“I like making stuff,” Martha McQuade explained to us of her creative pursuits. Her time is divided into thirds—she teaches, does architectural design and works with textiles.
She’s from Wisconsin originally, and aside from a brief stint spent in San Francisco, she’s always lived in the Midwest. “San Francisco was crazy expensive and really fun, and felt like vacation the entire time,” she explained, “It was either there or New York.” Even though San Francisco didn’t fit the bill, she’s still drawn to the idea of life in New York—something about that buzzy, city feel makes her feel right at home (something we can easily relate to).
If there’s one thing we picked up on from our time with Martha, it was an emphasis on process and progress in her work.

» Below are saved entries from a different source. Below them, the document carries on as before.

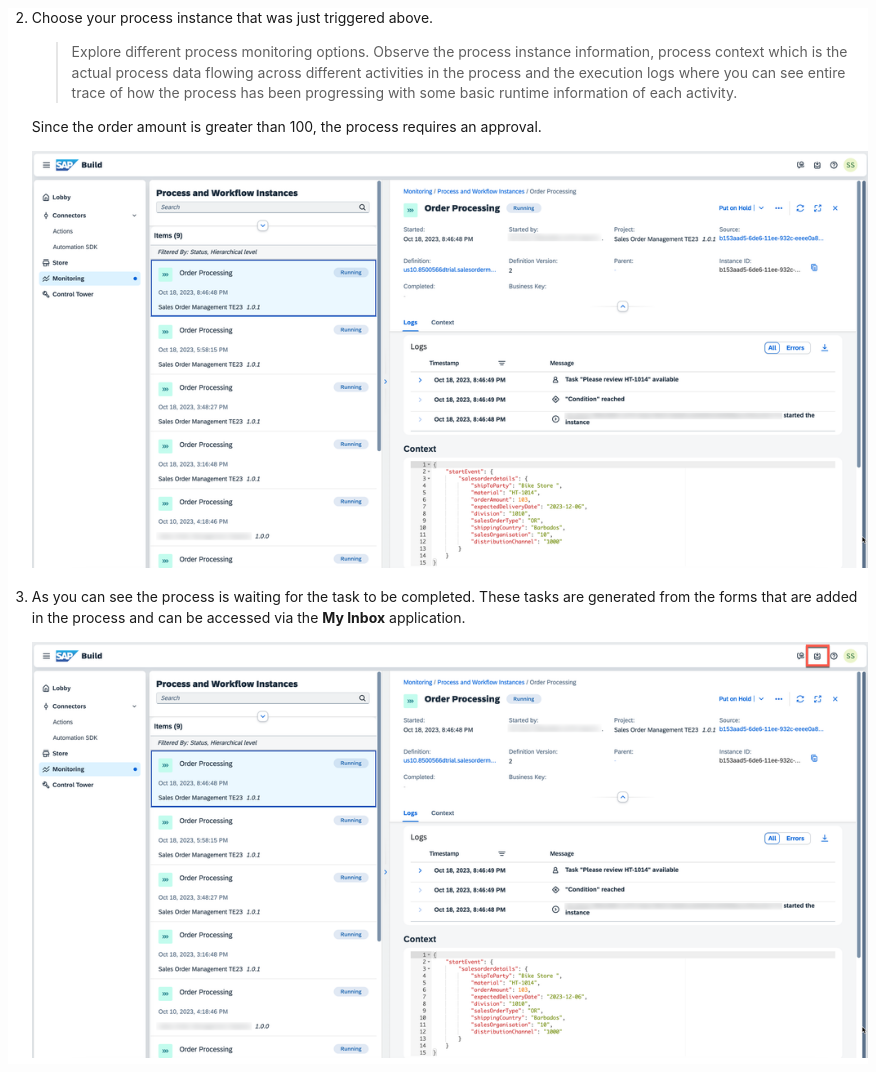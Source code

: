 2. Choose your process instance that was just triggered above.

    >Explore different process monitoring options. Observe the process instance information, process context which is the actual process data flowing across different activities in the process and the execution logs where you can see entire trace of how the process has been progressing with some basic runtime information of each activity.

    Since the order amount is greater than 100, the process requires an approval.

    ![Run](Run6.1.png)

3. As you can see the process is waiting for the task to be completed. These tasks are generated from the forms that are added in the process and can be accessed via the **My Inbox** application.

    ![Run](Run7.png)
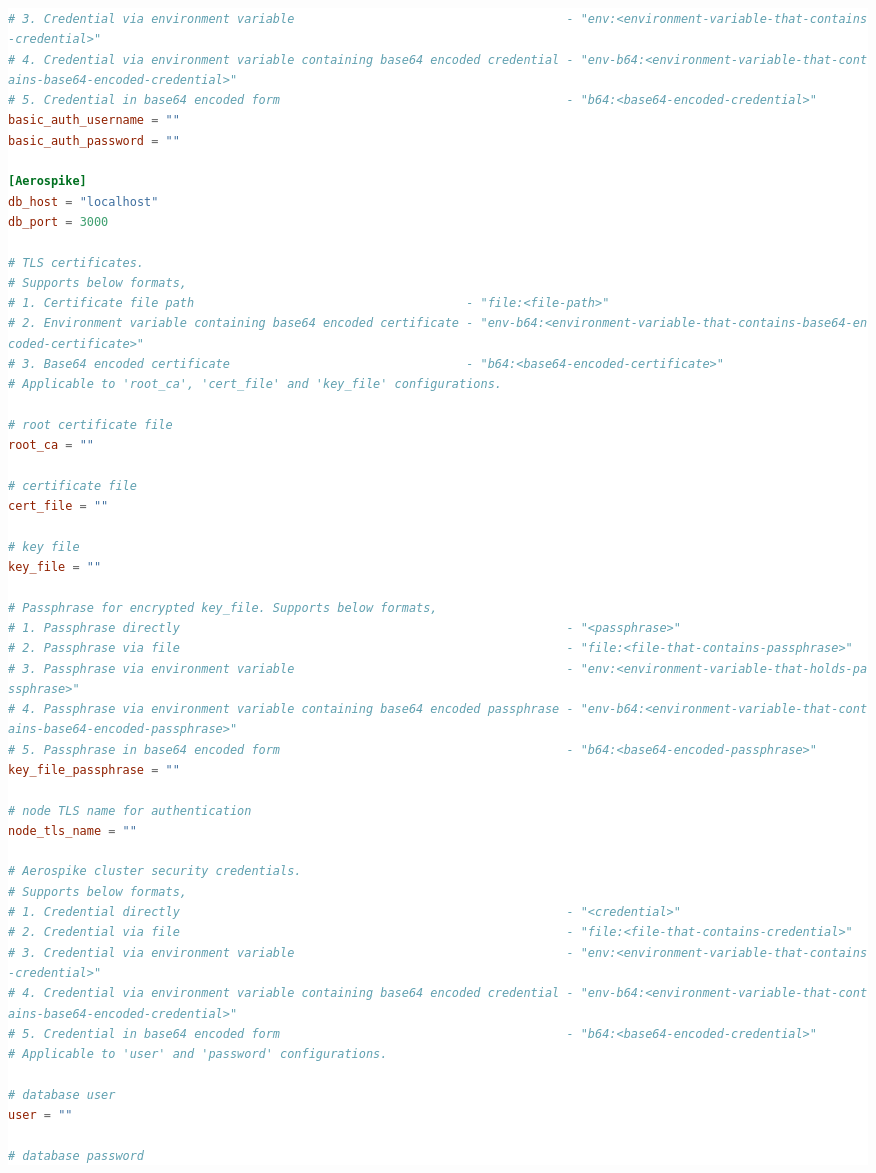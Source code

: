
 ```toml
# 3. Credential via environment variable                                      - "env:<environment-variable-that-contains-credential>"
# 4. Credential via environment variable containing base64 encoded credential - "env-b64:<environment-variable-that-contains-base64-encoded-credential>"
# 5. Credential in base64 encoded form                                        - "b64:<base64-encoded-credential>"
basic_auth_username = ""
basic_auth_password = ""

[Aerospike]
db_host = "localhost"
db_port = 3000

# TLS certificates.
# Supports below formats,
# 1. Certificate file path                                      - "file:<file-path>"
# 2. Environment variable containing base64 encoded certificate - "env-b64:<environment-variable-that-contains-base64-encoded-certificate>"
# 3. Base64 encoded certificate                                 - "b64:<base64-encoded-certificate>"
# Applicable to 'root_ca', 'cert_file' and 'key_file' configurations.

# root certificate file
root_ca = ""

# certificate file
cert_file = ""

# key file
key_file = ""

# Passphrase for encrypted key_file. Supports below formats,
# 1. Passphrase directly                                                      - "<passphrase>"
# 2. Passphrase via file                                                      - "file:<file-that-contains-passphrase>"
# 3. Passphrase via environment variable                                      - "env:<environment-variable-that-holds-passphrase>"
# 4. Passphrase via environment variable containing base64 encoded passphrase - "env-b64:<environment-variable-that-contains-base64-encoded-passphrase>"
# 5. Passphrase in base64 encoded form                                        - "b64:<base64-encoded-passphrase>"
key_file_passphrase = ""

# node TLS name for authentication
node_tls_name = ""

# Aerospike cluster security credentials.
# Supports below formats,
# 1. Credential directly                                                      - "<credential>"
# 2. Credential via file                                                      - "file:<file-that-contains-credential>"
# 3. Credential via environment variable                                      - "env:<environment-variable-that-contains-credential>"
# 4. Credential via environment variable containing base64 encoded credential - "env-b64:<environment-variable-that-contains-base64-encoded-credential>"
# 5. Credential in base64 encoded form                                        - "b64:<base64-encoded-credential>"
# Applicable to 'user' and 'password' configurations.

# database user
user = ""

# database password
```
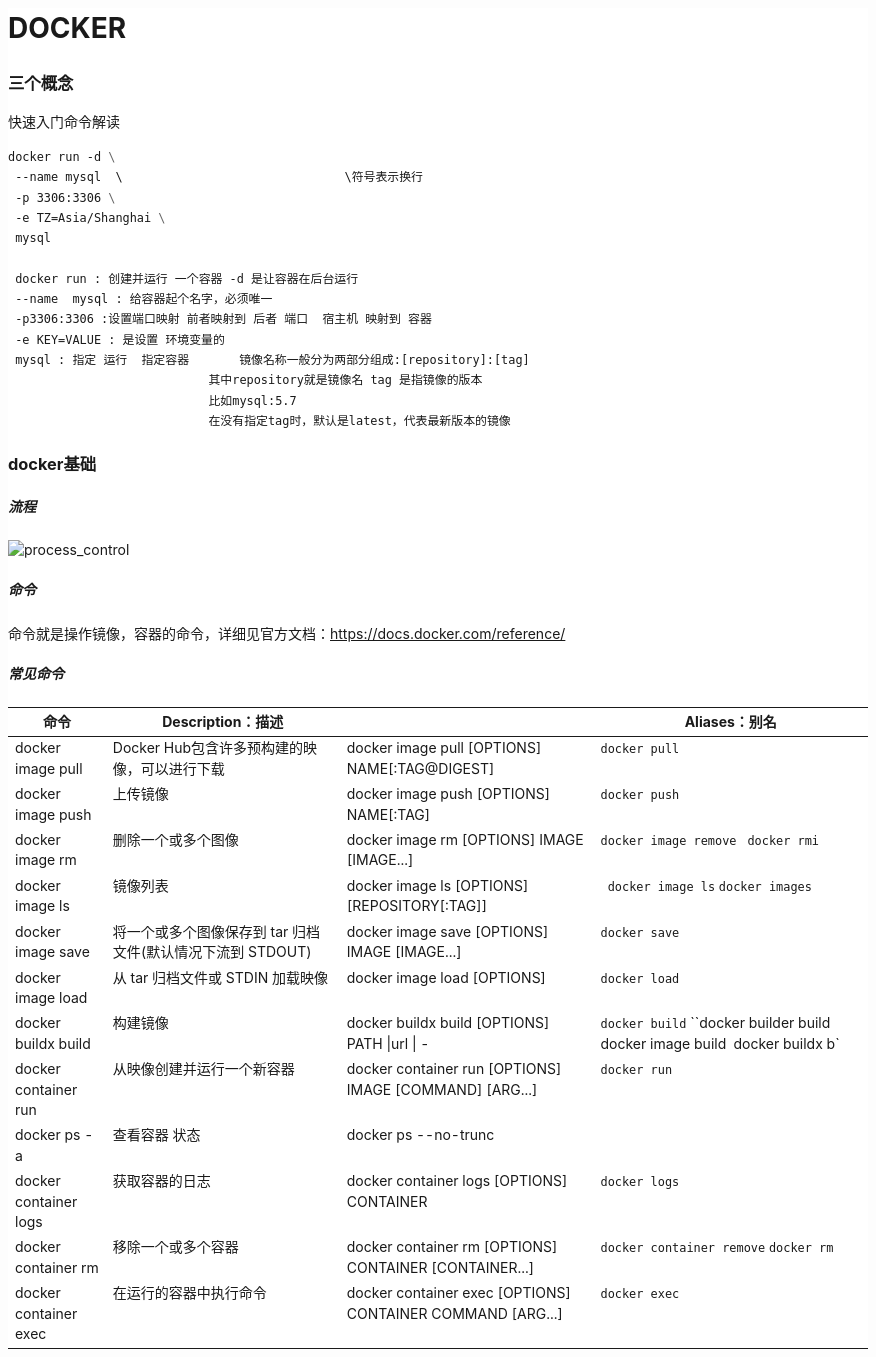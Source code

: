 # DOCKER

### 三个概念

快速入门命令解读

```dockerfile
docker run -d \
 --name mysql  \                               \符号表示换行
 -p 3306:3306 \
 -e TZ=Asia/Shanghai \
 mysql
 
 docker run : 创建并运行 一个容器 -d 是让容器在后台运行
 --name  mysql : 给容器起个名字，必须唯一
 -p3306:3306 :设置端口映射 前者映射到 后者 端口  宿主机 映射到 容器
 -e KEY=VALUE : 是设置 环境变量的
 mysql : 指定 运行  指定容器       镜像名称一般分为两部分组成:[repository]:[tag]
 							其中repository就是镜像名 tag 是指镜像的版本 
 							比如mysql:5.7
 							在没有指定tag时，默认是latest，代表最新版本的镜像
```

### docker基础

##### 流程

![process_control](C:\Users\admin\Desktop\docker\images\process_control.png)

##### 命令

命令就是操作镜像，容器的命令，详细见官方文档：https://docs.docker.com/reference/

##### 常见命令

| 命令                  | **Description**：描述                                      |                                                            | **Aliases**：别名                                            |
| --------------------- | ---------------------------------------------------------- | ---------------------------------------------------------- | ------------------------------------------------------------ |
| docker image pull     | Docker Hub包含许多预构建的映像，可以进行下载               | docker image pull [OPTIONS]    NAME[:TAG@DIGEST]           | `docker pull`                                                |
| docker image push     | 上传镜像                                                   | docker image push [OPTIONS] NAME[:TAG]                     | `docker push`                                                |
| docker image rm       | 删除一个或多个图像                                         | docker image rm [OPTIONS] IMAGE [IMAGE...]                 | `docker image remove ` `docker rmi`                          |
| docker image ls       | 镜像列表                                                   | docker image ls [OPTIONS] [REPOSITORY[:TAG]]               | ` docker image ls` `docker images`                           |
| docker image save     | 将一个或多个图像保存到 tar 归档文件(默认情况下流到 STDOUT) | docker image save [OPTIONS] IMAGE [IMAGE...]               | `docker save`                                                |
| docker image load     | 从 tar 归档文件或 STDIN 加载映像                           | docker image load [OPTIONS]                                | `docker load`                                                |
| docker buildx build   | 构建镜像                                                   | docker buildx build [OPTIONS] PATH \|url \| -              | `docker build` ``docker builder build`  `docker image build` `docker buildx b` |
| docker container run  | 从映像创建并运行一个新容器                                 | docker container run [OPTIONS] IMAGE [COMMAND] [ARG...]    | `docker run`                                                 |
| docker ps -a          | 查看容器 状态                                              | docker ps --no-trunc                                       |                                                              |
| docker container logs | 获取容器的日志                                             | docker container logs [OPTIONS] CONTAINER                  | `docker logs`                                                |
| docker container rm   | 移除一个或多个容器                                         | docker container rm [OPTIONS] CONTAINER [CONTAINER...]     | `docker container remove`  `docker rm`                       |
| docker container exec | 在运行的容器中执行命令                                     | docker container exec [OPTIONS] CONTAINER COMMAND [ARG...] | `docker exec`                                                |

For example, take her work in designing the Urban Bean space on Lyndale. The doors are open, but there’s still work to be done. “We mostly just gutted it and did a lot of subtraction. We wanted to emphasize the shoebox-type shape,” she explained. They pulled up the tile and found a slightly wonky terrazzo floor and painted the walls and ceiling white to emphasize the texture. They’re still waiting on a perfectly proportionate table for the front, and 4′x4′ fir screen walls to break up the space and provide extra insulation.
With her textiles, there’s always room for experimentation. “With this piece, I added in new textures,” she told us, pulling a shirt from her hanging rack. The even woven fabric was dotted with hand knitted details, giving it a slightly speckled look from a distance (think a tri-blend shirt, but woven rather than cotton). “It’s not something you’d do if you were learning to weave by the book,” she explained, “Experimenting is the best way to learn.”
The ultimate example of this process is her scarf shop—it’s one that’s taken off like wildfire. “It’s a direct dye process and I just use a paintbrush,” Martha told us as she wiped dye onto the fabric spread over her workspace.
“I like that you don’t know what you’re going to get—it’s a reaction of the fabric and dye together, and the dye migrates,” she explained, “The fun part is when you start adding water, you get some of those crazy designs.”
With that, every scarf that Martha produces is entirely unique. Next up? A collection of fall and winter clothing. We’ll be keeping our eyes peeled for it soon!